TASK TO CARRY OUT —
Among the entries, find the lines with the string "believing" and copy them.

[Start of Attachment]

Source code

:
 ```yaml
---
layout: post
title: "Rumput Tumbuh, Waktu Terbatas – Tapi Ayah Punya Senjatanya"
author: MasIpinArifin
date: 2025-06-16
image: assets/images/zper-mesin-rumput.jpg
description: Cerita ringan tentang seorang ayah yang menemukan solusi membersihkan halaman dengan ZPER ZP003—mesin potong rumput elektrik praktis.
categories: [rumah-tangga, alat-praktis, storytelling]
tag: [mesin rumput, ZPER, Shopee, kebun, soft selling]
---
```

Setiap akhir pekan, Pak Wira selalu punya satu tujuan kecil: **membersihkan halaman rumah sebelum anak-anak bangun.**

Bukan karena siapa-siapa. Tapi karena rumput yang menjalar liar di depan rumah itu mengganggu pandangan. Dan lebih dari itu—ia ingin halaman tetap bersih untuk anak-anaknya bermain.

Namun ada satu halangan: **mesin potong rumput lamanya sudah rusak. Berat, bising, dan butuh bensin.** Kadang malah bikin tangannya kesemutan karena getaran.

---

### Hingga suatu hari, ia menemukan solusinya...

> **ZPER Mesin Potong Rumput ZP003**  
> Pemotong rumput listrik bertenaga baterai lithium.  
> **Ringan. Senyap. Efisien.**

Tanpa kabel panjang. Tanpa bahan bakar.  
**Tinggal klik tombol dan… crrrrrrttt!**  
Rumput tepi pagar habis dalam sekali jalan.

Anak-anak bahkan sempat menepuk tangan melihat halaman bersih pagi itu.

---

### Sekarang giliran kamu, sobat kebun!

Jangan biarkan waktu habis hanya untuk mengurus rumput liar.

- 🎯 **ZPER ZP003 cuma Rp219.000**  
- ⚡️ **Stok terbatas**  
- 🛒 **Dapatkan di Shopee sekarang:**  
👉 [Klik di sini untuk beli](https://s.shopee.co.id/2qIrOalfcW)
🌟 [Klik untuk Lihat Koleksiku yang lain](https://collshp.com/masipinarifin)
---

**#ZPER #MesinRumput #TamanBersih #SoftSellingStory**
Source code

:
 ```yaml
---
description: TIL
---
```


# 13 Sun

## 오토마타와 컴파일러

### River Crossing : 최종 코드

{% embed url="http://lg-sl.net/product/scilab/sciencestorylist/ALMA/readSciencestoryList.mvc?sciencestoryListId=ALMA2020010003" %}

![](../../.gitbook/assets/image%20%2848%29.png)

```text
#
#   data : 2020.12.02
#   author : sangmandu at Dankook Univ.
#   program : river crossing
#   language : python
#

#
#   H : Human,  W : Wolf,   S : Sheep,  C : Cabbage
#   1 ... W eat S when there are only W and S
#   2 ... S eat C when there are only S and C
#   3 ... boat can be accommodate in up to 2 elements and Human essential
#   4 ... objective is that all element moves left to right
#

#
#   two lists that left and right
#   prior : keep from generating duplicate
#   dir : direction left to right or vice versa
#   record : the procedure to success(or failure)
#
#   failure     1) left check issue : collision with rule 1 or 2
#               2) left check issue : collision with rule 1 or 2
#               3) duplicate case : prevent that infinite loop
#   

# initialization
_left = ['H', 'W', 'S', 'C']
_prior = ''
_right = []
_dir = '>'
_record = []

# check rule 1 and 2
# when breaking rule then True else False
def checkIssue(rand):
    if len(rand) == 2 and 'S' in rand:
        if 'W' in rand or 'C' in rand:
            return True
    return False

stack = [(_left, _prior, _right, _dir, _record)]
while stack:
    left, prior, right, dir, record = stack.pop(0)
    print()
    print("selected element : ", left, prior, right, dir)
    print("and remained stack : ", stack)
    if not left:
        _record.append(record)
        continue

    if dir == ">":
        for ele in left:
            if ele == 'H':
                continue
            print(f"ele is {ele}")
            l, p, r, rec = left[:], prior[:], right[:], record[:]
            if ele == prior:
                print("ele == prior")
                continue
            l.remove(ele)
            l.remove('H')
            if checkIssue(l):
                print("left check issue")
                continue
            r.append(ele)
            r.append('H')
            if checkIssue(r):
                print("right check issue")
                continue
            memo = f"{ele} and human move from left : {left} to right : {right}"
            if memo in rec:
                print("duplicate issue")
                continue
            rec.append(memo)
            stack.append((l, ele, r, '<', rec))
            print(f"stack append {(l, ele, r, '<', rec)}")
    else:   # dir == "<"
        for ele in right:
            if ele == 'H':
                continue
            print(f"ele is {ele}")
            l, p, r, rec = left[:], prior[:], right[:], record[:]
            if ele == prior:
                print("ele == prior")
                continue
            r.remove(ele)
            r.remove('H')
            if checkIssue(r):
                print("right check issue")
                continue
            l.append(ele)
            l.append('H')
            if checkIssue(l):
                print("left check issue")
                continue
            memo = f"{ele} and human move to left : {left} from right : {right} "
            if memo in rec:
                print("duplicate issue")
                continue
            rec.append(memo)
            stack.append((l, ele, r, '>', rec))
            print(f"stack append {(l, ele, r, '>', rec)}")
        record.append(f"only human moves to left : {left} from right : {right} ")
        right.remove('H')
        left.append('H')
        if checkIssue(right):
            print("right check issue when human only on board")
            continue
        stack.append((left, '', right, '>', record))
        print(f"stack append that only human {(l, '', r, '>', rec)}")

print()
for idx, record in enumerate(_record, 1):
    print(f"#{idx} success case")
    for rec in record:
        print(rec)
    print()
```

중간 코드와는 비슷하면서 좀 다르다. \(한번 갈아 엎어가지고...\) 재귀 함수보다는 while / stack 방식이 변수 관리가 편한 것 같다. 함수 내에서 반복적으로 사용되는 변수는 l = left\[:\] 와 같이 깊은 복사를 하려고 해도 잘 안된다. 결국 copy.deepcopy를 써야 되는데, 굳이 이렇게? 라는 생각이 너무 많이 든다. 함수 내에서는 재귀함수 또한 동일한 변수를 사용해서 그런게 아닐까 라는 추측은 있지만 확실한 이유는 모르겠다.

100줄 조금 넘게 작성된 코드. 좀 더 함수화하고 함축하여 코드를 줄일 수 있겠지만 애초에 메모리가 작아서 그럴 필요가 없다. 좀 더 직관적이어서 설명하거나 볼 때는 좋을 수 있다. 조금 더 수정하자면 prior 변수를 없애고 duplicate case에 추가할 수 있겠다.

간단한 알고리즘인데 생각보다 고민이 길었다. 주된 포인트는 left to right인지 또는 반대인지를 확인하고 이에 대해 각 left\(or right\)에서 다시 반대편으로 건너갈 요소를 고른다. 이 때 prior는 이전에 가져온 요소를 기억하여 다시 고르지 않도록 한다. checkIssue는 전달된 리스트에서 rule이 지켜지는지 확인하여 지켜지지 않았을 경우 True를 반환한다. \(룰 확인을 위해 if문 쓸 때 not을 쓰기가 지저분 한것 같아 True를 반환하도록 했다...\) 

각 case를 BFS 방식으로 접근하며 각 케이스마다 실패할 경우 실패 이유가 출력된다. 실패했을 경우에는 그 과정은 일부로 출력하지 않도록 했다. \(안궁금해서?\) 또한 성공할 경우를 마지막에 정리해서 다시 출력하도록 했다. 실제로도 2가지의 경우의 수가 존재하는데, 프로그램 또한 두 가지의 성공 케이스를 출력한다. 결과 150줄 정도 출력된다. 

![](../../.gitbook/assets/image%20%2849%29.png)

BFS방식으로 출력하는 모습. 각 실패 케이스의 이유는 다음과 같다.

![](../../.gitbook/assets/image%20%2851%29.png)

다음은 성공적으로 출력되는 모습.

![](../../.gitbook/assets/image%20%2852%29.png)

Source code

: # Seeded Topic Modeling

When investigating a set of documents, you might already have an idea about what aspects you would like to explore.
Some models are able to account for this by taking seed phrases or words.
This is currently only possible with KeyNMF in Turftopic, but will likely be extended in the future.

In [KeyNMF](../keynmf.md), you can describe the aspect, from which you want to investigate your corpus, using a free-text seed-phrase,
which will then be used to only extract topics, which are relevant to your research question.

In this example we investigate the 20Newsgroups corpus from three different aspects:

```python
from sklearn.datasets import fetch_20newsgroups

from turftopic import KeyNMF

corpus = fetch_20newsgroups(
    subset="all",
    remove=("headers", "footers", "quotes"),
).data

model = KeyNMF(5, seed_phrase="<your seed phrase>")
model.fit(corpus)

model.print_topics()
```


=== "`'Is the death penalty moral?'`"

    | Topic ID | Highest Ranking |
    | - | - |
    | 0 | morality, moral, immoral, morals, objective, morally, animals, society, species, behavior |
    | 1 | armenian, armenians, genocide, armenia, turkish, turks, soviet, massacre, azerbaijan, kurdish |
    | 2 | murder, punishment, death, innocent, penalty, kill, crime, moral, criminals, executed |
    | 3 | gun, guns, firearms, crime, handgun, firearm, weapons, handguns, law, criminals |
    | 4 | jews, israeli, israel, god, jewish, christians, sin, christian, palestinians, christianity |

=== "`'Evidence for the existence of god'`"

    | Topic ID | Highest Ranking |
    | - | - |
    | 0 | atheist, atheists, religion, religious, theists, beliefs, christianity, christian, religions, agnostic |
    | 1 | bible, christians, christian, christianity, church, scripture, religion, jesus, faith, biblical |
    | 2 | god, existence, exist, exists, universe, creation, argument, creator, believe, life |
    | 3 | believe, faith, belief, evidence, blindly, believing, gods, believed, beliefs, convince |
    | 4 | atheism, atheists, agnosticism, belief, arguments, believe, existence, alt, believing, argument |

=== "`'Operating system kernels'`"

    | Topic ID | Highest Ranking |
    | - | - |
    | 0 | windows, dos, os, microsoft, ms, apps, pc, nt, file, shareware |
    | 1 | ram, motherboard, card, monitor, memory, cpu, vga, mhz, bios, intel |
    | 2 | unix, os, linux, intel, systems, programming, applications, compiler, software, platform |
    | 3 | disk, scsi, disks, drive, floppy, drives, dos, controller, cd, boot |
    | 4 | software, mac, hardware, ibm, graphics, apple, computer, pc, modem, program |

[End of Attachment]

EXERCISE OUTPUT —
    | 3 | believe, faith, belief, evidence, blindly, believing, gods, believed, beliefs, convince |
    | 4 | atheism, atheists, agnosticism, belief, arguments, believe, existence, alt, believing, argument |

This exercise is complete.